[Items from a dataset]

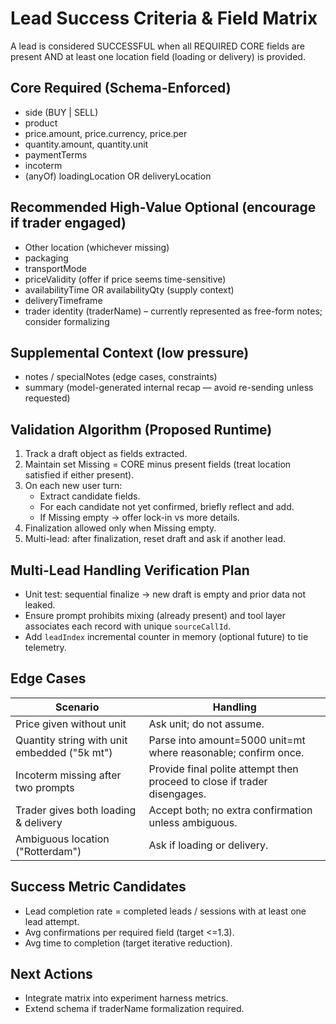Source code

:# Lead Success Criteria & Field Matrix

A lead is considered SUCCESSFUL when all REQUIRED CORE fields are present AND at least one location field (loading or delivery) is provided.

## Core Required (Schema-Enforced)
- side (BUY | SELL)
- product
- price.amount, price.currency, price.per
- quantity.amount, quantity.unit
- paymentTerms
- incoterm
- (anyOf) loadingLocation OR deliveryLocation

## Recommended High-Value Optional (encourage if trader engaged)
- Other location (whichever missing)
- packaging
- transportMode
- priceValidity (offer if price seems time-sensitive)
- availabilityTime OR availabilityQty (supply context)
- deliveryTimeframe
- trader identity (traderName) – currently represented as free-form notes; consider formalizing

## Supplemental Context (low pressure)
- notes / specialNotes (edge cases, constraints)
- summary (model-generated internal recap — avoid re-sending unless requested)

## Validation Algorithm (Proposed Runtime)
1. Track a draft object as fields extracted.
2. Maintain set Missing = CORE minus present fields (treat location satisfied if either present).
3. On each new user turn:
   - Extract candidate fields.
   - For each candidate not yet confirmed, briefly reflect and add.
   - If Missing empty → offer lock-in vs more details.
4. Finalization allowed only when Missing empty.
5. Multi-lead: after finalization, reset draft and ask if another lead.

## Multi-Lead Handling Verification Plan
- Unit test: sequential finalize → new draft is empty and prior data not leaked.
- Ensure prompt prohibits mixing (already present) and tool layer associates each record with unique `sourceCallId`.
- Add `leadIndex` incremental counter in memory (optional future) to tie telemetry.

## Edge Cases
| Scenario | Handling |
|----------|----------|
| Price given without unit | Ask unit; do not assume. |
| Quantity string with unit embedded ("5k mt") | Parse into amount=5000 unit=mt where reasonable; confirm once. |
| Incoterm missing after two prompts | Provide final polite attempt then proceed to close if trader disengages. |
| Trader gives both loading & delivery | Accept both; no extra confirmation unless ambiguous. |
| Ambiguous location ("Rotterdam") | Ask if loading or delivery. |

## Success Metric Candidates
- Lead completion rate = completed leads / sessions with at least one lead attempt.
- Avg confirmations per required field (target <=1.3).
- Avg time to completion (target iterative reduction).

## Next Actions
- Integrate matrix into experiment harness metrics.
- Extend schema if traderName formalization required.
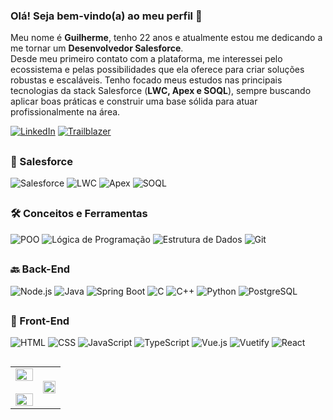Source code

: ### Olá! Seja bem-vindo(a) ao meu perfil 👋

Meu nome é **Guilherme**, tenho 22 anos e atualmente estou me dedicando a me tornar um **Desenvolvedor Salesforce**.  
Desde meu primeiro contato com a plataforma, me interessei pelo ecossistema e pelas possibilidades que ela oferece para criar soluções robustas e escaláveis. Tenho focado meus estudos nas principais tecnologias da stack Salesforce (**LWC, Apex e SOQL**), sempre buscando aplicar boas práticas e construir uma base sólida para atuar profissionalmente na área.

[![LinkedIn](https://img.shields.io/badge/LinkedIn-guilhermescdev-0077B5?style=for-the-badge&logo=linkedin&logoColor=white)](https://www.linkedin.com/in/guilhermescdev/)
[![Trailblazer](https://img.shields.io/badge/Trailblazer-guilhermescdev-00A1E0?style=for-the-badge&logo=salesforce&logoColor=white)](https://www.salesforce.com/trailblazer/guilhermescdev)

##

### 🧠 Salesforce
![Salesforce](https://img.shields.io/badge/Salesforce-00A1E0?style=for-the-badge&logo=salesforce&logoColor=white)
![LWC](https://img.shields.io/badge/LWC-0096D6?style=for-the-badge&logo=lightning&logoColor=white)
![Apex](https://img.shields.io/badge/Apex-00A1E0?style=for-the-badge&logo=salesforce&logoColor=white)
![SOQL](https://img.shields.io/badge/SOQL-00A1E0?style=for-the-badge&logo=database&logoColor=white)

##

### 🛠️ Conceitos e Ferramentas  
![POO](https://img.shields.io/badge/POO-303030?style=for-the-badge&logo=codeforces&logoColor=white)
![Lógica de Programação](https://img.shields.io/badge/Lógica%20de%20Programação-000000?style=for-the-badge&logo=codewars&logoColor=white)
![Estrutura de Dados](https://img.shields.io/badge/Estrutura%20de%20Dados-00599C?style=for-the-badge&logo=data&logoColor=white)
![Git](https://img.shields.io/badge/Git-F05032?style=for-the-badge&logo=git&logoColor=white)

##

### 🔙 Back-End  
![Node.js](https://img.shields.io/badge/Node.js-339933?style=for-the-badge&logo=nodedotjs&logoColor=white)
![Java](https://img.shields.io/badge/Java-ED8B00?style=for-the-badge&logo=java&logoColor=white)
![Spring Boot](https://img.shields.io/badge/Spring%20Boot-6DB33F?style=for-the-badge&logo=springboot&logoColor=white)
![C](https://img.shields.io/badge/C-A8B9CC?style=for-the-badge&logo=c&logoColor=white)
![C++](https://img.shields.io/badge/C%2B%2B-00599C?style=for-the-badge&logo=c%2B%2B&logoColor=white)
![Python](https://img.shields.io/badge/Python-3776AB?style=for-the-badge&logo=python&logoColor=white)
![PostgreSQL](https://img.shields.io/badge/PostgreSQL-336791?style=for-the-badge&logo=postgresql&logoColor=white)

##

### 🎨 Front-End  
![HTML](https://img.shields.io/badge/HTML5-E34F26?style=for-the-badge&logo=html5&logoColor=white)
![CSS](https://img.shields.io/badge/CSS3-1572B6?style=for-the-badge&logo=css3&logoColor=white)
![JavaScript](https://img.shields.io/badge/JavaScript-F7DF1E?style=for-the-badge&logo=javascript&logoColor=black)
![TypeScript](https://img.shields.io/badge/TypeScript-007ACC?style=for-the-badge&logo=typescript&logoColor=white)
![Vue.js](https://img.shields.io/badge/Vue.js-35495E?style=for-the-badge&logo=vue.js&logoColor=4FC08D)
![Vuetify](https://img.shields.io/badge/Vuetify-1867C0?style=for-the-badge&logo=vuetify&logoColor=white)
![React](https://img.shields.io/badge/React-20232A?style=for-the-badge&logo=react&logoColor=61DAFB)

##

<table align="center">
  <tr>
    <td width="55%" align="center">
      <picture>
        <source media="(prefers-color-scheme: dark)" srcset="https://github-readme-stats.vercel.app/api?username=Guilhermedsc&theme=algolia&bg_color=ffffff00&hide_border=true&show_icons=true&count_private=true&layout=compact&locale=pt-br"/>
        <img src="https://github-readme-stats.vercel.app/api?username=Guilhermedsc&bg_color=ffffff00&hide_border=true&show_icons=true&count_private=true&layout=compact&locale=pt-br" alt="" align="center" width="100%" />
      </picture>
      <br></br>
      <picture>
        <source media="(prefers-color-scheme: dark)" srcset="https://github-readme-streak-stats.herokuapp.com/?user=Guilhermedsc&theme=algolia&background=ffffff00&hide_border=true&no-frame=true&locale=pt-br" />
        <img src="https://github-readme-streak-stats.herokuapp.com/?user=Guilhermedsc&background=ffffff00&hide_border=true&no-frame=true&locale=pt-br" alt="" align="center" width="100%" />
      </picture>
    </td>
    <td align="center">
      <picture>
        <source media="(prefers-color-scheme: dark)" srcset="https://github-readme-stats.anuraghazra1.vercel.app/api/top-langs?username=Guilhermedsc&theme=algolia&bg_color=ffffff00&hide_border=true&no-frame=true&langs_count=6&locale=pt-br" />
        <img src="https://github-readme-stats.anuraghazra1.vercel.app/api/top-langs?username=Guilhermedsc&bg_color=ffffff00&hide_border=true&no-frame=true&langs_count=6&locale=pt-br" alt="" align="center" width="100%"/>
      </picture>
    </td>
  </tr>
</table>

(Exercise): Copy each entry exactly, with no pictures.

(Task result):
Source code

:# Lead Success Criteria & Field Matrix

A lead is considered SUCCESSFUL when all REQUIRED CORE fields are present AND at least one location field (loading or delivery) is provided.

## Core Required (Schema-Enforced)
- side (BUY | SELL)
- product
- price.amount, price.currency, price.per
- quantity.amount, quantity.unit
- paymentTerms
- incoterm
- (anyOf) loadingLocation OR deliveryLocation

## Recommended High-Value Optional (encourage if trader engaged)
- Other location (whichever missing)
- packaging
- transportMode
- priceValidity (offer if price seems time-sensitive)
- availabilityTime OR availabilityQty (supply context)
- deliveryTimeframe
- trader identity (traderName) – currently represented as free-form notes; consider formalizing

## Supplemental Context (low pressure)
- notes / specialNotes (edge cases, constraints)
- summary (model-generated internal recap — avoid re-sending unless requested)

## Validation Algorithm (Proposed Runtime)
1. Track a draft object as fields extracted.
2. Maintain set Missing = CORE minus present fields (treat location satisfied if either present).
3. On each new user turn:
   - Extract candidate fields.
   - For each candidate not yet confirmed, briefly reflect and add.
   - If Missing empty → offer lock-in vs more details.
4. Finalization allowed only when Missing empty.
5. Multi-lead: after finalization, reset draft and ask if another lead.

## Multi-Lead Handling Verification Plan
- Unit test: sequential finalize → new draft is empty and prior data not leaked.
- Ensure prompt prohibits mixing (already present) and tool layer associates each record with unique `sourceCallId`.
- Add `leadIndex` incremental counter in memory (optional future) to tie telemetry.

## Edge Cases
| Scenario | Handling |
|----------|----------|
| Price given without unit | Ask unit; do not assume. |
| Quantity string with unit embedded ("5k mt") | Parse into amount=5000 unit=mt where reasonable; confirm once. |
| Incoterm missing after two prompts | Provide final polite attempt then proceed to close if trader disengages. |
| Trader gives both loading & delivery | Accept both; no extra confirmation unless ambiguous. |
| Ambiguous location ("Rotterdam") | Ask if loading or delivery. |

## Success Metric Candidates
- Lead completion rate = completed leads / sessions with at least one lead attempt.
- Avg confirmations per required field (target <=1.3).
- Avg time to completion (target iterative reduction).

## Next Actions
- Integrate matrix into experiment harness metrics.
- Extend schema if traderName formalization required.
Source code

: ### Olá! Seja bem-vindo(a) ao meu perfil 👋

Meu nome é **Guilherme**, tenho 22 anos e atualmente estou me dedicando a me tornar um **Desenvolvedor Salesforce**.  
Desde meu primeiro contato com a plataforma, me interessei pelo ecossistema e pelas possibilidades que ela oferece para criar soluções robustas e escaláveis. Tenho focado meus estudos nas principais tecnologias da stack Salesforce (**LWC, Apex e SOQL**), sempre buscando aplicar boas práticas e construir uma base sólida para atuar profissionalmente na área.

[![LinkedIn](https://img.shields.io/badge/LinkedIn-guilhermescdev-0077B5?style=for-the-badge&logo=linkedin&logoColor=white)](https://www.linkedin.com/in/guilhermescdev/)
[![Trailblazer](https://img.shields.io/badge/Trailblazer-guilhermescdev-00A1E0?style=for-the-badge&logo=salesforce&logoColor=white)](https://www.salesforce.com/trailblazer/guilhermescdev)

##

### 🧠 Salesforce
![Salesforce](https://img.shields.io/badge/Salesforce-00A1E0?style=for-the-badge&logo=salesforce&logoColor=white)
![LWC](https://img.shields.io/badge/LWC-0096D6?style=for-the-badge&logo=lightning&logoColor=white)
![Apex](https://img.shields.io/badge/Apex-00A1E0?style=for-the-badge&logo=salesforce&logoColor=white)
![SOQL](https://img.shields.io/badge/SOQL-00A1E0?style=for-the-badge&logo=database&logoColor=white)

##

### 🛠️ Conceitos e Ferramentas  
![POO](https://img.shields.io/badge/POO-303030?style=for-the-badge&logo=codeforces&logoColor=white)
![Lógica de Programação](https://img.shields.io/badge/Lógica%20de%20Programação-000000?style=for-the-badge&logo=codewars&logoColor=white)
![Estrutura de Dados](https://img.shields.io/badge/Estrutura%20de%20Dados-00599C?style=for-the-badge&logo=data&logoColor=white)
![Git](https://img.shields.io/badge/Git-F05032?style=for-the-badge&logo=git&logoColor=white)

##

### 🔙 Back-End  
![Node.js](https://img.shields.io/badge/Node.js-339933?style=for-the-badge&logo=nodedotjs&logoColor=white)
![Java](https://img.shields.io/badge/Java-ED8B00?style=for-the-badge&logo=java&logoColor=white)
![Spring Boot](https://img.shields.io/badge/Spring%20Boot-6DB33F?style=for-the-badge&logo=springboot&logoColor=white)
![C](https://img.shields.io/badge/C-A8B9CC?style=for-the-badge&logo=c&logoColor=white)
![C++](https://img.shields.io/badge/C%2B%2B-00599C?style=for-the-badge&logo=c%2B%2B&logoColor=white)
![Python](https://img.shields.io/badge/Python-3776AB?style=for-the-badge&logo=python&logoColor=white)
![PostgreSQL](https://img.shields.io/badge/PostgreSQL-336791?style=for-the-badge&logo=postgresql&logoColor=white)

##

### 🎨 Front-End  
![HTML](https://img.shields.io/badge/HTML5-E34F26?style=for-the-badge&logo=html5&logoColor=white)
![CSS](https://img.shields.io/badge/CSS3-1572B6?style=for-the-badge&logo=css3&logoColor=white)
![JavaScript](https://img.shields.io/badge/JavaScript-F7DF1E?style=for-the-badge&logo=javascript&logoColor=black)
![TypeScript](https://img.shields.io/badge/TypeScript-007ACC?style=for-the-badge&logo=typescript&logoColor=white)
![Vue.js](https://img.shields.io/badge/Vue.js-35495E?style=for-the-badge&logo=vue.js&logoColor=4FC08D)
![Vuetify](https://img.shields.io/badge/Vuetify-1867C0?style=for-the-badge&logo=vuetify&logoColor=white)
![React](https://img.shields.io/badge/React-20232A?style=for-the-badge&logo=react&logoColor=61DAFB)

##

<table align="center">
  <tr>
    <td width="55%" align="center">
      <picture>
        <source media="(prefers-color-scheme: dark)" srcset="https://github-readme-stats.vercel.app/api?username=Guilhermedsc&theme=algolia&bg_color=ffffff00&hide_border=true&show_icons=true&count_private=true&layout=compact&locale=pt-br"/>
        <img src="https://github-readme-stats.vercel.app/api?username=Guilhermedsc&bg_color=ffffff00&hide_border=true&show_icons=true&count_private=true&layout=compact&locale=pt-br" alt="" align="center" width="100%" />
      </picture>
      <br></br>
      <picture>
        <source media="(prefers-color-scheme: dark)" srcset="https://github-readme-streak-stats.herokuapp.com/?user=Guilhermedsc&theme=algolia&background=ffffff00&hide_border=true&no-frame=true&locale=pt-br" />
        <img src="https://github-readme-streak-stats.herokuapp.com/?user=Guilhermedsc&background=ffffff00&hide_border=true&no-frame=true&locale=pt-br" alt="" align="center" width="100%" />
      </picture>
    </td>
    <td align="center">
      <picture>
        <source media="(prefers-color-scheme: dark)" srcset="https://github-readme-stats.anuraghazra1.vercel.app/api/top-langs?username=Guilhermedsc&theme=algolia&bg_color=ffffff00&hide_border=true&no-frame=true&langs_count=6&locale=pt-br" />
        <img src="https://github-readme-stats.anuraghazra1.vercel.app/api/top-langs?username=Guilhermedsc&bg_color=ffffff00&hide_border=true&no-frame=true&langs_count=6&locale=pt-br" alt="" align="center" width="100%"/>
      </picture>
    </td>
  </tr>
</table>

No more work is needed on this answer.